Rebecca is a traditional gothic novel written by Daphne DuMaurier. Daphne DuMaurier was born in London, England in 1907, and later died in 1989. Her novel Rebecca, was published in 1938, and was soon after made into a movie by Alfred Hitchcock. DuMaurier uses the basic plot conventions in her novel Rebecca. These plot conventions consist of exposition, conflict, rising action, climax, falling action, and resolution. DuMaurier utilizes all of the basic plot conventions listed above in the expansion of both characters and suspense in her novel, Rebecca. The exposition of a novel is the introduction or background information provided by the author. In the exposition; the setting, main characters, and point of view are established. DuMaurier introduces the narrator, who remains nameless, as a traveling companion to a wealthy older woman named Mrs. Van Hopper. The narrator is young, fragile, and others easily intimidate her. In the narrator's travels she meets and falls in love with Maxim de Winter. Mr. De Winter is a wealthy man whose wife, Rebecca, died a year ago. At this point, the conflict of the novel is introduced. The conflict in this story is one of man vs. man. The narrator, the antagonist of the novel, becomes jea
He just can't go on living there alone. Van Hopper to be happy for her, so when she said this it made the narrator be even more threatened by Maxim's love for Rebecca. The resolution of a novel is the wrap up of the story. Yet he did not know that Rebecca really had cancer.
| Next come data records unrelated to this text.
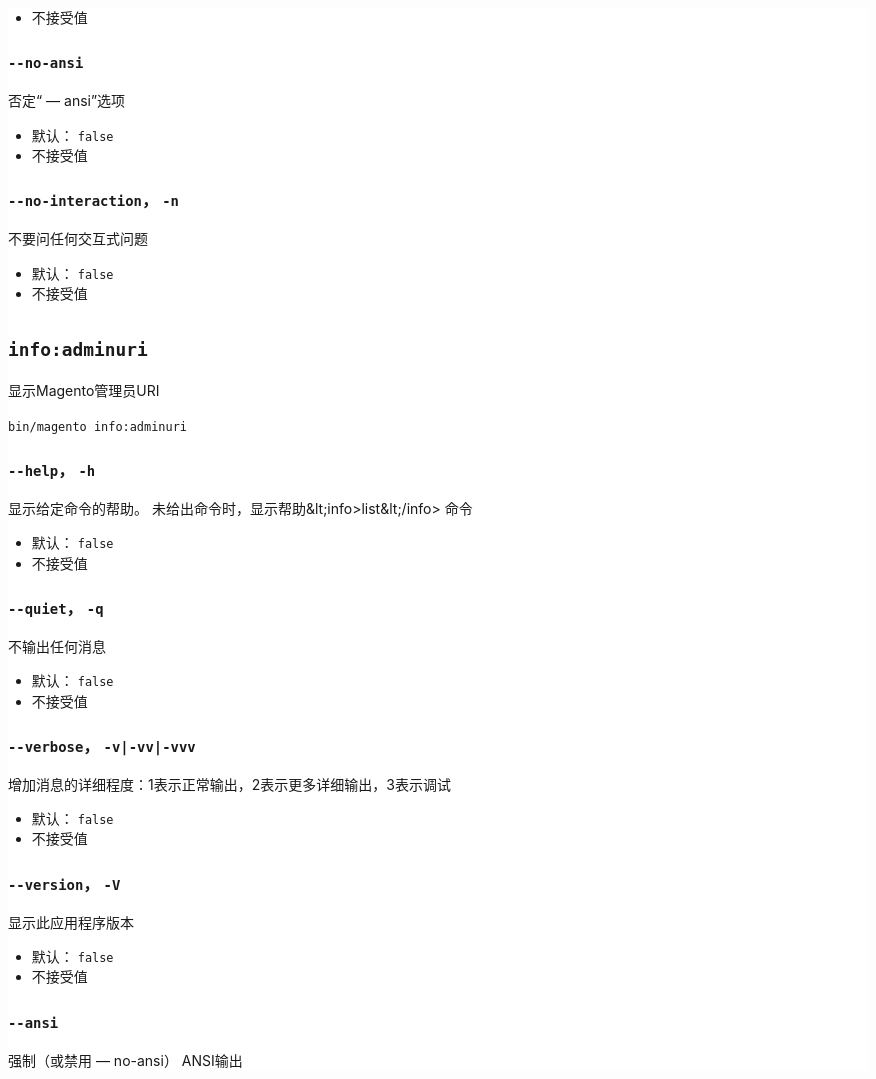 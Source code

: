 - 不接受值

### `--no-ansi`

否定“ — ansi”选项

- 默认： `false`
- 不接受值

### `--no-interaction`， `-n`

不要问任何交互式问题

- 默认： `false`
- 不接受值


## `info:adminuri`

显示Magento管理员URI

```bash
bin/magento info:adminuri
```

### `--help`， `-h`

显示给定命令的帮助。 未给出命令时，显示帮助\&lt;info>list\&lt;/info> 命令

- 默认： `false`
- 不接受值

### `--quiet`， `-q`

不输出任何消息

- 默认： `false`
- 不接受值

### `--verbose`， `-v|-vv|-vvv`

增加消息的详细程度：1表示正常输出，2表示更多详细输出，3表示调试

- 默认： `false`
- 不接受值

### `--version`， `-V`

显示此应用程序版本

- 默认： `false`
- 不接受值

### `--ansi`

强制（或禁用 — no-ansi） ANSI输出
The conflict is finally decided one way or the other. Danvers, the head of the house staff and Rebecca's dear friend, to be a enormous part of the rising action. Danvers had said, she was in that room in the west wing, she was in the library, in the mooring-room, in the gallery above the hall. Who will win, Rebecca or the narrator?The setting of a novel is the time and place where the actions occur. For example, the path to Manderley had many gloomy and sometimes scary aspects:We were amongst the rhododendrons. In the end, Rebecca has won the battle. The other two close together amidships, underneath her floorboards, in the bottom. The narrator is plagued by feelings of inferiority. A thing of grace and beauty, exquisite and faultless, lovelier even than I have ever dreamed, built in its hollow of smooth grassland and mossy lawns, the terraces sloping to the gardens, and the gardens to the sea (65).